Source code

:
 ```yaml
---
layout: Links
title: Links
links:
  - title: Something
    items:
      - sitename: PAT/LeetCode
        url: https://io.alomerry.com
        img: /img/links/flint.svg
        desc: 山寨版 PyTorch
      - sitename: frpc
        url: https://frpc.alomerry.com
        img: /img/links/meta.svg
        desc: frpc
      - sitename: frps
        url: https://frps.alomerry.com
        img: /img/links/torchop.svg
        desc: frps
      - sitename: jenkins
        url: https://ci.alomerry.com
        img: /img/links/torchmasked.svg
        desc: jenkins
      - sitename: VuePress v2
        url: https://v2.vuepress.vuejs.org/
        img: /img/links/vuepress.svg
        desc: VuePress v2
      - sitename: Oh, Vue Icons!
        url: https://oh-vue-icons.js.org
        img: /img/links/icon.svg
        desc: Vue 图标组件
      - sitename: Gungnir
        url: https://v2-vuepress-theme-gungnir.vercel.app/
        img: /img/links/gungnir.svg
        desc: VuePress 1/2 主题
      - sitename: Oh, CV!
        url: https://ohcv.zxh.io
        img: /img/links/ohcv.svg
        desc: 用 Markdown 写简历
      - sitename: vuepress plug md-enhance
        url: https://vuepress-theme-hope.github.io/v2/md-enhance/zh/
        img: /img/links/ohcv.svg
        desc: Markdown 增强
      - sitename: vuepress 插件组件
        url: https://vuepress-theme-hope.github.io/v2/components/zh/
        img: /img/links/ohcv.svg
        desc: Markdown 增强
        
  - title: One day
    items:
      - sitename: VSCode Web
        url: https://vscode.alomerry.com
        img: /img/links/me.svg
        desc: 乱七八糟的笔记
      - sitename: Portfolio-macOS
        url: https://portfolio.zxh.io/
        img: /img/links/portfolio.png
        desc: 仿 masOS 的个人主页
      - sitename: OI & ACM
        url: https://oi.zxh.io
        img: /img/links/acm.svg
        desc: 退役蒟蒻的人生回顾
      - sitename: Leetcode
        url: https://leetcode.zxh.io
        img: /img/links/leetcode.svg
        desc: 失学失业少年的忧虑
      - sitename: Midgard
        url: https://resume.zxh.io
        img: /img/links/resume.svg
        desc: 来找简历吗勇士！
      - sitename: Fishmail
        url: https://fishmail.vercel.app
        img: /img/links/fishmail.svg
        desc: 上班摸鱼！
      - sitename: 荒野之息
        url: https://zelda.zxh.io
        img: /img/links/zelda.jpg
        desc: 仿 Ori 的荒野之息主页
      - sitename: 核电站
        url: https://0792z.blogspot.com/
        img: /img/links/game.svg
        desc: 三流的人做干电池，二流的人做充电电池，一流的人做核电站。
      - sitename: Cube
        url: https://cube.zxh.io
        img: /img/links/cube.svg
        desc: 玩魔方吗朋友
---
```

● ● ●

Required work
All of the records need to be transcribed exactly.

Solution to the problem
Source code

:
 ```yaml
---
layout: Links
title: Links
links:
  - title: Something
    items:
      - sitename: PAT/LeetCode
        url: https://io.alomerry.com
        img: /img/links/flint.svg
        desc: 山寨版 PyTorch
      - sitename: frpc
        url: https://frpc.alomerry.com
        img: /img/links/meta.svg
        desc: frpc
      - sitename: frps
        url: https://frps.alomerry.com
        img: /img/links/torchop.svg
        desc: frps
      - sitename: jenkins
        url: https://ci.alomerry.com
        img: /img/links/torchmasked.svg
        desc: jenkins
      - sitename: VuePress v2
        url: https://v2.vuepress.vuejs.org/
        img: /img/links/vuepress.svg
        desc: VuePress v2
      - sitename: Oh, Vue Icons!
        url: https://oh-vue-icons.js.org
        img: /img/links/icon.svg
        desc: Vue 图标组件
      - sitename: Gungnir
        url: https://v2-vuepress-theme-gungnir.vercel.app/
        img: /img/links/gungnir.svg
        desc: VuePress 1/2 主题
      - sitename: Oh, CV!
        url: https://ohcv.zxh.io
        img: /img/links/ohcv.svg
        desc: 用 Markdown 写简历
      - sitename: vuepress plug md-enhance
        url: https://vuepress-theme-hope.github.io/v2/md-enhance/zh/
        img: /img/links/ohcv.svg
        desc: Markdown 增强
      - sitename: vuepress 插件组件
        url: https://vuepress-theme-hope.github.io/v2/components/zh/
        img: /img/links/ohcv.svg
        desc: Markdown 增强
        
  - title: One day
    items:
      - sitename: VSCode Web
        url: https://vscode.alomerry.com
        img: /img/links/me.svg
        desc: 乱七八糟的笔记
      - sitename: Portfolio-macOS
        url: https://portfolio.zxh.io/
        img: /img/links/portfolio.png
        desc: 仿 masOS 的个人主页
      - sitename: OI & ACM
        url: https://oi.zxh.io
        img: /img/links/acm.svg
        desc: 退役蒟蒻的人生回顾
      - sitename: Leetcode
        url: https://leetcode.zxh.io
        img: /img/links/leetcode.svg
        desc: 失学失业少年的忧虑
      - sitename: Midgard
        url: https://resume.zxh.io
        img: /img/links/resume.svg
        desc: 来找简历吗勇士！
      - sitename: Fishmail
        url: https://fishmail.vercel.app
        img: /img/links/fishmail.svg
        desc: 上班摸鱼！
      - sitename: 荒野之息
        url: https://zelda.zxh.io
        img: /img/links/zelda.jpg
        desc: 仿 Ori 的荒野之息主页
      - sitename: 核电站
        url: https://0792z.blogspot.com/
        img: /img/links/game.svg
        desc: 三流的人做干电池，二流的人做充电电池，一流的人做核电站。
      - sitename: Cube
        url: https://cube.zxh.io
        img: /img/links/cube.svg
        desc: 玩魔方吗朋友
---
```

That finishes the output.